Dataset content >>
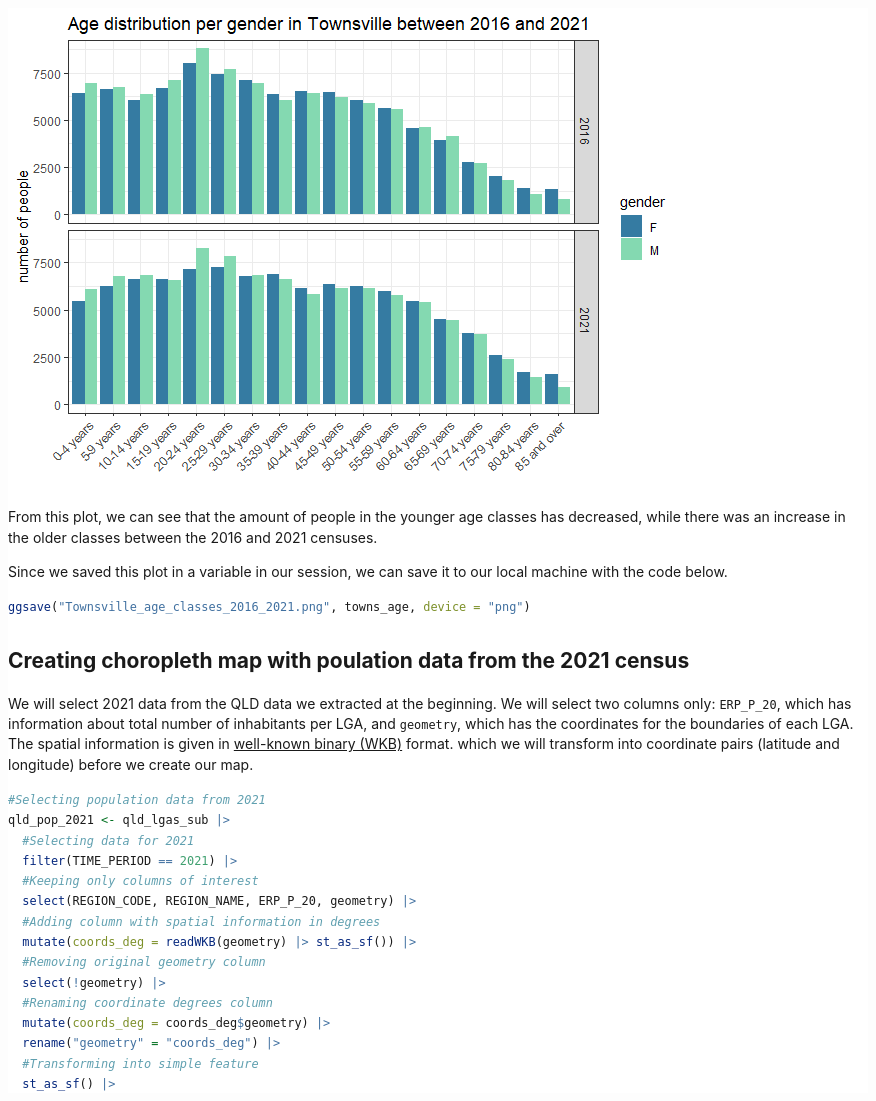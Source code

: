 ![](Plotting_ABS_Census_Data_LGA_2021_files/figure-gfm/age_plot-1.png)

From this plot, we can see that the amount of people in the younger age
classes has decreased, while there was an increase in the older classes
between the 2016 and 2021 censuses.

Since we saved this plot in a variable in our session, we can save it to
our local machine with the code below.

``` r
ggsave("Townsville_age_classes_2016_2021.png", towns_age, device = "png")
```

## Creating choropleth map with poulation data from the 2021 census

We will select 2021 data from the QLD data we extracted at the
beginning. We will select two columns only: `ERP_P_20`, which has
information about total number of inhabitants per LGA, and `geometry`,
which has the coordinates for the boundaries of each LGA. The spatial
information is given in [well-known binary
(WKB)](https://loc.gov/preservation/digital/formats/fdd/fdd000549.shtml)
format. which we will transform into coordinate pairs (latitude and
longitude) before we create our map.

``` r
#Selecting population data from 2021
qld_pop_2021 <- qld_lgas_sub |> 
  #Selecting data for 2021
  filter(TIME_PERIOD == 2021) |> 
  #Keeping only columns of interest
  select(REGION_CODE, REGION_NAME, ERP_P_20, geometry) |> 
  #Adding column with spatial information in degrees
  mutate(coords_deg = readWKB(geometry) |> st_as_sf()) |>
  #Removing original geometry column
  select(!geometry) |> 
  #Renaming coordinate degrees column
  mutate(coords_deg = coords_deg$geometry) |> 
  rename("geometry" = "coords_deg") |> 
  #Transforming into simple feature
  st_as_sf() |> 
```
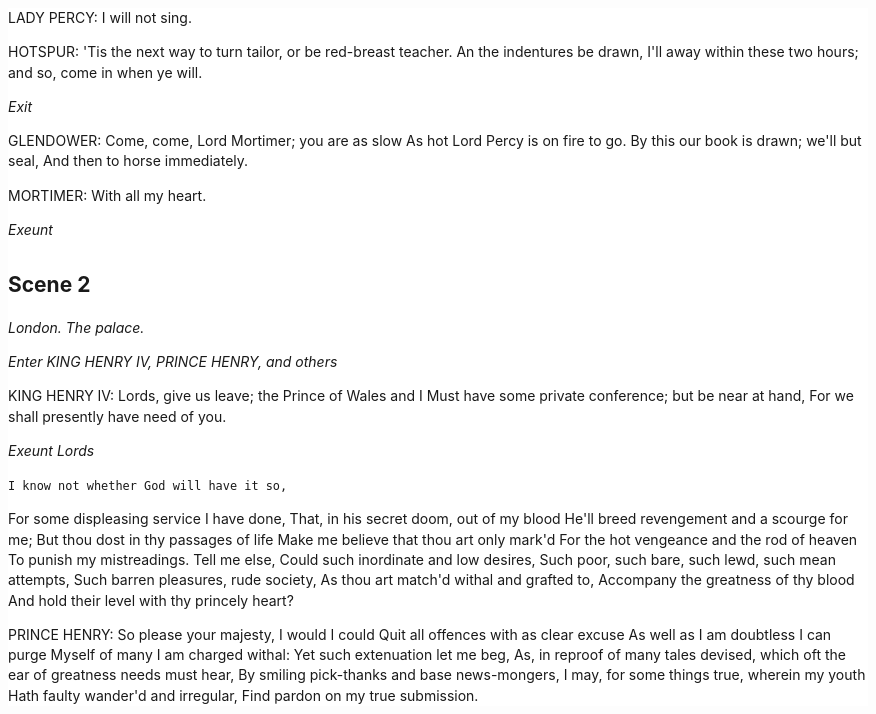 
LADY PERCY:  I will not sing.
  

HOTSPUR:  'Tis the next way to turn tailor, or be red-breast
 teacher. An the indentures be drawn, I'll away
 within these two hours; and so, come in when ye will.
   

*Exit*   

GLENDOWER:  Come, come, Lord Mortimer; you are as slow
 As hot Lord Percy is on fire to go.
 By this our book is drawn; we'll but seal,
 And then to horse immediately.
   

MORTIMER:  With all my heart.
  

*Exeunt*    

   
## Scene 2

 *London. The palace.*  

*Enter KING HENRY IV, PRINCE HENRY, and others*   

KING HENRY IV:  Lords, give us leave; the Prince of Wales and I
 Must have some private conference; but be near at hand,
 For we shall presently have need of you.
   

*Exeunt Lords*

    I know not whether God will have it so,
 For some displeasing service I have done,
 That, in his secret doom, out of my blood
 He'll breed revengement and a scourge for me;
 But thou dost in thy passages of life
 Make me believe that thou art only mark'd
 For the hot vengeance and the rod of heaven
 To punish my mistreadings. Tell me else,
 Could such inordinate and low desires,
 Such poor, such bare, such lewd, such mean attempts,
 Such barren pleasures, rude society,
 As thou art match'd withal and grafted to,
 Accompany the greatness of thy blood
 And hold their level with thy princely heart?
   

PRINCE HENRY:  So please your majesty, I would I could
 Quit all offences with as clear excuse
 As well as I am doubtless I can purge
 Myself of many I am charged withal:
 Yet such extenuation let me beg,
 As, in reproof of many tales devised,
 which oft the ear of greatness needs must hear,
 By smiling pick-thanks and base news-mongers,
 I may, for some things true, wherein my youth
 Hath faulty wander'd and irregular,
 Find pardon on my true submission.
   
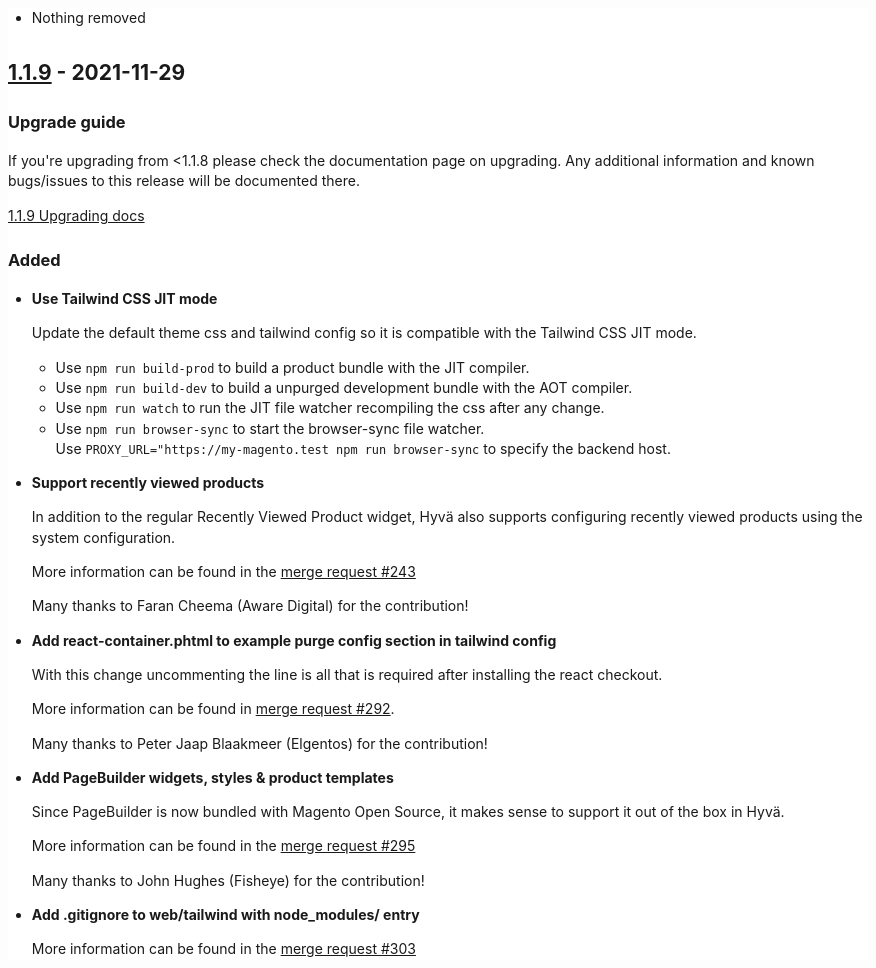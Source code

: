 - Nothing removed


## [1.1.9] - 2021-11-29

[1.1.9]: https://gitlab.hyva.io/hyva-themes/magento2-default-theme/-/compare/1.1.8...1.1.9

### Upgrade guide

If you're upgrading from <1.1.8 please check the documentation page on upgrading. Any additional information and known bugs/issues to this release will be documented there.

[1.1.9 Upgrading docs](https://docs.hyva.io/hyva-themes/upgrading/upgrading-to-1-1-9.html)

### Added

- **Use Tailwind CSS JIT mode**

  Update the default theme css and tailwind config so it is compatible with the Tailwind CSS JIT mode.

  * Use `npm run build-prod` to build a product bundle with the JIT compiler.  
  * Use `npm run build-dev` to build a unpurged development bundle with the AOT compiler.  
  * Use `npm run watch` to run the JIT file watcher recompiling the css after any change.  
  * Use `npm run browser-sync` to start the browser-sync file watcher.  
    Use `PROXY_URL="https://my-magento.test npm run browser-sync` to specify the backend host.

- **Support recently viewed products**

  In addition to the regular Recently Viewed Product widget, Hyvä also supports configuring recently viewed products
  using the system configuration.

  More information can be found in the [merge request #243](https://gitlab.hyva.io/hyva-themes/magento2-default-theme/-/merge_requests/243)

  Many thanks to Faran Cheema (Aware Digital) for the contribution!
  
- **Add react-container.phtml to example purge config section in tailwind config**

  With this change uncommenting the line is all that is required after installing the react checkout.

  More information can be found in [merge request #292](https://gitlab.hyva.io/hyva-themes/magento2-default-theme/-/merge_requests/292).

  Many thanks to Peter Jaap Blaakmeer (Elgentos) for the contribution!

- **Add PageBuilder widgets, styles & product templates**

  Since PageBuilder is now bundled with Magento Open Source, it makes sense to support it out of the box in Hyvä.

  More information can be found in the [merge request #295](https://gitlab.hyva.io/hyva-themes/magento2-default-theme/-/merge_requests/295)

  Many thanks to John Hughes (Fisheye) for the contribution!

- **Add .gitignore to web/tailwind with node_modules/ entry**

  More information can be found in the [merge request #303](https://gitlab.hyva.io/hyva-themes/magento2-default-theme/-/merge_requests/303)


[Unreleased]: https://gitlab.hyva.io/hyva-themes/magento2-default-theme/-/compare/1.3.5...main
[1.3.5]: https://gitlab.hyva.io/hyva-themes/magento2-default-theme/-/compare/1.3.4...1.3.5
[1.3.4]: https://gitlab.hyva.io/hyva-themes/magento2-default-theme/-/compare/1.3.3...1.3.4
[1.3.3]: https://gitlab.hyva.io/hyva-themes/magento2-default-theme/-/compare/1.3.2...1.3.3
[1.3.2]: https://gitlab.hyva.io/hyva-themes/magento2-default-theme/-/compare/1.3.1...1.3.2
[1.3.1]: https://gitlab.hyva.io/hyva-themes/magento2-default-theme/-/compare/1.3.0...1.3.1
[1.3.0]: https://gitlab.hyva.io/hyva-themes/magento2-default-theme/-/compare/1.2.6...1.3.0
[1.2.6]: https://gitlab.hyva.io/hyva-themes/magento2-default-theme/-/compare/1.2.5...1.2.6
[1.2.5]: https://gitlab.hyva.io/hyva-themes/magento2-default-theme/-/compare/1.2.4...1.2.5
[1.2.4]: https://gitlab.hyva.io/hyva-themes/magento2-default-theme/-/compare/1.2.3...1.2.4
[1.2.3]: https://gitlab.hyva.io/hyva-themes/magento2-default-theme/-/compare/1.2.2...1.2.3
[1.2.2]: https://gitlab.hyva.io/hyva-themes/magento2-default-theme/-/compare/1.2.1...1.2.2
[1.2.1]: https://gitlab.hyva.io/hyva-themes/magento2-default-theme/-/compare/1.2.0...1.2.1
[1.2.0]: https://gitlab.hyva.io/hyva-themes/magento2-default-theme/-/compare/1.1.20...1.2.0
[1.1.21]: https://gitlab.hyva.io/hyva-themes/magento2-default-theme/-/compare/1.1.20...1.1.21
[1.1.20]: https://gitlab.hyva.io/hyva-themes/magento2-default-theme/-/compare/1.1.19...1.1.20
[1.1.19]: https://gitlab.hyva.io/hyva-themes/magento2-default-theme/-/compare/1.1.18...1.1.19
[1.1.18]: https://gitlab.hyva.io/hyva-themes/magento2-default-theme/-/compare/1.1.17...1.1.18
[1.1.17]: https://gitlab.hyva.io/hyva-themes/magento2-default-theme/-/compare/1.1.16...1.1.17
[1.1.16]: https://gitlab.hyva.io/hyva-themes/magento2-default-theme/-/compare/1.1.15...1.1.16
[1.1.15]: https://gitlab.hyva.io/hyva-themes/magento2-default-theme/-/compare/1.1.14...1.1.15
[1.1.14]: https://gitlab.hyva.io/hyva-themes/magento2-default-theme/-/compare/1.1.13...1.1.14
[1.1.13]: https://gitlab.hyva.io/hyva-themes/magento2-default-theme/-/compare/1.1.12...1.1.13
[1.1.12]: https://gitlab.hyva.io/hyva-themes/magento2-default-theme/-/compare/1.1.11...1.1.12
[1.1.11]: https://gitlab.hyva.io/hyva-themes/magento2-default-theme/-/compare/1.1.10...1.1.11
[1.1.10]: https://gitlab.hyva.io/hyva-themes/magento2-default-theme/-/compare/1.1.9...1.1.10
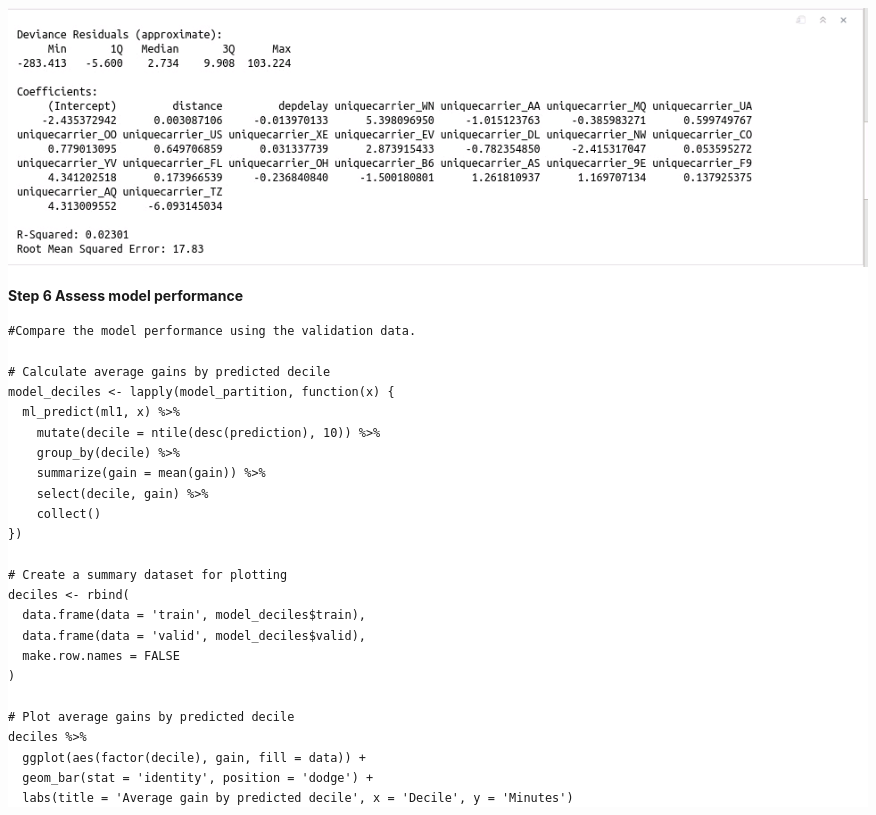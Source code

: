 ![](assets/Using_Anaconda_with_FusionInsight_HD/abc19.png)


**Step 6 Assess model performance**
```
#Compare the model performance using the validation data.

# Calculate average gains by predicted decile
model_deciles <- lapply(model_partition, function(x) {
  ml_predict(ml1, x) %>%
    mutate(decile = ntile(desc(prediction), 10)) %>%
    group_by(decile) %>%
    summarize(gain = mean(gain)) %>%
    select(decile, gain) %>%
    collect()
})

# Create a summary dataset for plotting
deciles <- rbind(
  data.frame(data = 'train', model_deciles$train),
  data.frame(data = 'valid', model_deciles$valid),
  make.row.names = FALSE
)

# Plot average gains by predicted decile
deciles %>%
  ggplot(aes(factor(decile), gain, fill = data)) +
  geom_bar(stat = 'identity', position = 'dodge') +
  labs(title = 'Average gain by predicted decile', x = 'Decile', y = 'Minutes')

```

What is needed >>
Only lines holding the string "known" are wanted; gather each one from the entries above.

Written answer >>
information is given in [well-known binary
If you're upgrading from <1.1.8 please check the documentation page on upgrading. Any additional information and known bugs/issues to this release will be documented there.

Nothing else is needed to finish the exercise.